(Records from a data source)
====

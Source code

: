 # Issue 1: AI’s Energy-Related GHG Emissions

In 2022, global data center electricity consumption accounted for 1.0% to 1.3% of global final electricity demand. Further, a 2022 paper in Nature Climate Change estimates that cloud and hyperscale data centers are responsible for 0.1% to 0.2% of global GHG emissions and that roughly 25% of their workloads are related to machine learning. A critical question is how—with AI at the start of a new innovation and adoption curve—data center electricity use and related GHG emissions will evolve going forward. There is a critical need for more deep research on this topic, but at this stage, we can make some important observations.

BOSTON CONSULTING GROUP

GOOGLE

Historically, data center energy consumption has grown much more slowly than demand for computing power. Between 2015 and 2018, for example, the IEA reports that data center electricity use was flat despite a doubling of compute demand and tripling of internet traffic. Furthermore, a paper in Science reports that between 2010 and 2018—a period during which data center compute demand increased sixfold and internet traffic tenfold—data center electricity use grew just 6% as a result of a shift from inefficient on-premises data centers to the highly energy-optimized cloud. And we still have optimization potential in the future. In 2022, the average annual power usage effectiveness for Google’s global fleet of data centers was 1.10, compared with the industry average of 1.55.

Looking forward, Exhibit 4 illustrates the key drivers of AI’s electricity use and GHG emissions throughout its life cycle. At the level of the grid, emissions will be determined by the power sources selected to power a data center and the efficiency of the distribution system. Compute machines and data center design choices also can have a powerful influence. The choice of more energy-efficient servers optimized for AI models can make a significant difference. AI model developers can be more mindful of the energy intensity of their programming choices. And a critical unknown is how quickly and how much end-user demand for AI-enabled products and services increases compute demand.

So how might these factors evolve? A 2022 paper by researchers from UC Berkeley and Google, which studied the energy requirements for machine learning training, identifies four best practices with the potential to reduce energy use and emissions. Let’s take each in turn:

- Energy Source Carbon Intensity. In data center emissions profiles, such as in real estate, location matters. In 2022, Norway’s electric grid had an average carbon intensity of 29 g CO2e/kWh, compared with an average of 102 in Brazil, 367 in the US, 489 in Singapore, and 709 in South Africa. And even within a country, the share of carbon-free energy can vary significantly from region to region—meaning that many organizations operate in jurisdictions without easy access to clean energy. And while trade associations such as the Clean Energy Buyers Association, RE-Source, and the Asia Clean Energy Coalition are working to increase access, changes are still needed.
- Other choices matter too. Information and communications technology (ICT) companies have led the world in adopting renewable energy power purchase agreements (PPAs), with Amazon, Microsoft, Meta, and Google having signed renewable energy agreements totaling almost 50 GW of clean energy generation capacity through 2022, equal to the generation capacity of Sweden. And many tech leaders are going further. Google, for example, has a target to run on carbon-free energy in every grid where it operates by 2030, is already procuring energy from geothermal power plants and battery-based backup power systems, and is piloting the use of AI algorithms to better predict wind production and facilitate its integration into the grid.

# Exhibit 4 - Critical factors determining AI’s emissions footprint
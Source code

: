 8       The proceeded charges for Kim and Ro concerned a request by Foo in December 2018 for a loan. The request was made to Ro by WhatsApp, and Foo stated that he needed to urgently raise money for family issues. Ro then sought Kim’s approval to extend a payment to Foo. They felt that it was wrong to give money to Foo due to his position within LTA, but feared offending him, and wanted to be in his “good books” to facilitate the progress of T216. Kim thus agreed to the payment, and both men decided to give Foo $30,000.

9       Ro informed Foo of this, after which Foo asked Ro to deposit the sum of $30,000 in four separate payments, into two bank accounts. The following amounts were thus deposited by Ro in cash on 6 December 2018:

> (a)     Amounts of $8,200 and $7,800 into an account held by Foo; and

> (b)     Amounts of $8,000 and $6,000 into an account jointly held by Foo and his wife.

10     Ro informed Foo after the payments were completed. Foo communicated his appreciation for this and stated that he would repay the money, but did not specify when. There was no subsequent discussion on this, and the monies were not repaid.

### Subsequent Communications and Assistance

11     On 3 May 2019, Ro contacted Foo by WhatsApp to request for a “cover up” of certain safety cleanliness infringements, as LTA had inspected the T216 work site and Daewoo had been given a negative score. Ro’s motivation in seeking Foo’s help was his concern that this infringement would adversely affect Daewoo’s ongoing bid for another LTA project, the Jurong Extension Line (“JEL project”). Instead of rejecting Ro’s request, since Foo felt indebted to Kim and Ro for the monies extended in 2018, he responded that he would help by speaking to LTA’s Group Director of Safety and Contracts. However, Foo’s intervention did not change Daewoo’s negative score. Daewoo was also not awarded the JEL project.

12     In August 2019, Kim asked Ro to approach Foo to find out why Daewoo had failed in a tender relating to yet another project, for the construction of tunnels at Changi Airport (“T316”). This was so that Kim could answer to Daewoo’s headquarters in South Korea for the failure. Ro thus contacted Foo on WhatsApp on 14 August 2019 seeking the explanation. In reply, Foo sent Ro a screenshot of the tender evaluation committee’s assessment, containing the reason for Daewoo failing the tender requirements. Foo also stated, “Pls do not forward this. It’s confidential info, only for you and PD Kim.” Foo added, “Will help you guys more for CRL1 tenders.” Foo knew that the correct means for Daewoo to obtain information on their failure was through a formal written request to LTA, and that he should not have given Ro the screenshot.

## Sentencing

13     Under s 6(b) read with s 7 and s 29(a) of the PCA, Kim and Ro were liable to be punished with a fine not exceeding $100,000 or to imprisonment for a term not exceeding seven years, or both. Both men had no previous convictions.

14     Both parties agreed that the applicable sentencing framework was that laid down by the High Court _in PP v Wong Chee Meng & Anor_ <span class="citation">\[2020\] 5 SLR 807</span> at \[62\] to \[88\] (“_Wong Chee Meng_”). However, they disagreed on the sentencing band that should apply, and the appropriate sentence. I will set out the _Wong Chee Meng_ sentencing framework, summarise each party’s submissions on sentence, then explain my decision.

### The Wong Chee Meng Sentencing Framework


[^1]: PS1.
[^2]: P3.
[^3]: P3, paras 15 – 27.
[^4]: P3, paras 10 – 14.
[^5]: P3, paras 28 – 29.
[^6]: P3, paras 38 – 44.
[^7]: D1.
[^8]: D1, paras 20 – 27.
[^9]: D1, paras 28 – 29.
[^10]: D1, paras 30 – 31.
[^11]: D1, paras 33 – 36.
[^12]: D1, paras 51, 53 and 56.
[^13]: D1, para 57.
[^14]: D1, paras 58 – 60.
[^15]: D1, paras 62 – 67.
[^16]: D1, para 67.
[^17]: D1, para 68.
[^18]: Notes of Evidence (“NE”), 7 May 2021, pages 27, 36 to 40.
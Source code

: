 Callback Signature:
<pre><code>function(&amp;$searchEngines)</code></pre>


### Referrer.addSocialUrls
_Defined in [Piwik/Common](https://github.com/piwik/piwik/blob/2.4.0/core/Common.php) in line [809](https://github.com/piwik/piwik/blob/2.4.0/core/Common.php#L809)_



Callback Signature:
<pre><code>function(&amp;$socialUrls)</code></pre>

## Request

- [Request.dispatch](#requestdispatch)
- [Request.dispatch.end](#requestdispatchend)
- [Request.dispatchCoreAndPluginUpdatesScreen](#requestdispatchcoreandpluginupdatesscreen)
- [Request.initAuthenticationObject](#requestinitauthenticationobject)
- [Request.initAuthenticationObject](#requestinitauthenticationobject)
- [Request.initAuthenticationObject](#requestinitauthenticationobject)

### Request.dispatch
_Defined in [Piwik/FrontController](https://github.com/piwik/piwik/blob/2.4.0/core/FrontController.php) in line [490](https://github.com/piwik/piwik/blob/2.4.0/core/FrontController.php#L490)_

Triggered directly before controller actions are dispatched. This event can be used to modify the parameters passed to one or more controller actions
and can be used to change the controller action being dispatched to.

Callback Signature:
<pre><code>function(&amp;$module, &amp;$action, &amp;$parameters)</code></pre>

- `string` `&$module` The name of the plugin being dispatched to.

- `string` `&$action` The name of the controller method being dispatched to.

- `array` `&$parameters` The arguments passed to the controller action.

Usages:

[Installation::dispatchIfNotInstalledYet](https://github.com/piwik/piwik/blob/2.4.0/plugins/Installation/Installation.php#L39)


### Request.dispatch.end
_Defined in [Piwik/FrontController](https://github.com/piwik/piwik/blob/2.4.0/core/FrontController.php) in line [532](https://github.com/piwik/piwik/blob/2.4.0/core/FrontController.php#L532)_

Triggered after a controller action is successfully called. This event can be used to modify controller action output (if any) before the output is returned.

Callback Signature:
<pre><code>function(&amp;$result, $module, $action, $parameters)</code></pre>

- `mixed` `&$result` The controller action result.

====

Copy the records above exactly, beginning at the line that contains "# Exhibit 4" and stopping after the line that contains "11     On 3 May".

→ Answer area:
# Exhibit 4 - Critical factors determining AI’s emissions footprint
Source code

: 8       The proceeded charges for Kim and Ro concerned a request by Foo in December 2018 for a loan. The request was made to Ro by WhatsApp, and Foo stated that he needed to urgently raise money for family issues. Ro then sought Kim’s approval to extend a payment to Foo. They felt that it was wrong to give money to Foo due to his position within LTA, but feared offending him, and wanted to be in his “good books” to facilitate the progress of T216. Kim thus agreed to the payment, and both men decided to give Foo $30,000.

9       Ro informed Foo of this, after which Foo asked Ro to deposit the sum of $30,000 in four separate payments, into two bank accounts. The following amounts were thus deposited by Ro in cash on 6 December 2018:

> (a)     Amounts of $8,200 and $7,800 into an account held by Foo; and

> (b)     Amounts of $8,000 and $6,000 into an account jointly held by Foo and his wife.

10     Ro informed Foo after the payments were completed. Foo communicated his appreciation for this and stated that he would repay the money, but did not specify when. There was no subsequent discussion on this, and the monies were not repaid.

### Subsequent Communications and Assistance

11     On 3 May 2019, Ro contacted Foo by WhatsApp to request for a “cover up” of certain safety cleanliness infringements, as LTA had inspected the T216 work site and Daewoo had been given a negative score. Ro’s motivation in seeking Foo’s help was his concern that this infringement would adversely affect Daewoo’s ongoing bid for another LTA project, the Jurong Extension Line (“JEL project”). Instead of rejecting Ro’s request, since Foo felt indebted to Kim and Ro for the monies extended in 2018, he responded that he would help by speaking to LTA’s Group Director of Safety and Contracts. However, Foo’s intervention did not change Daewoo’s negative score. Daewoo was also not awarded the JEL project.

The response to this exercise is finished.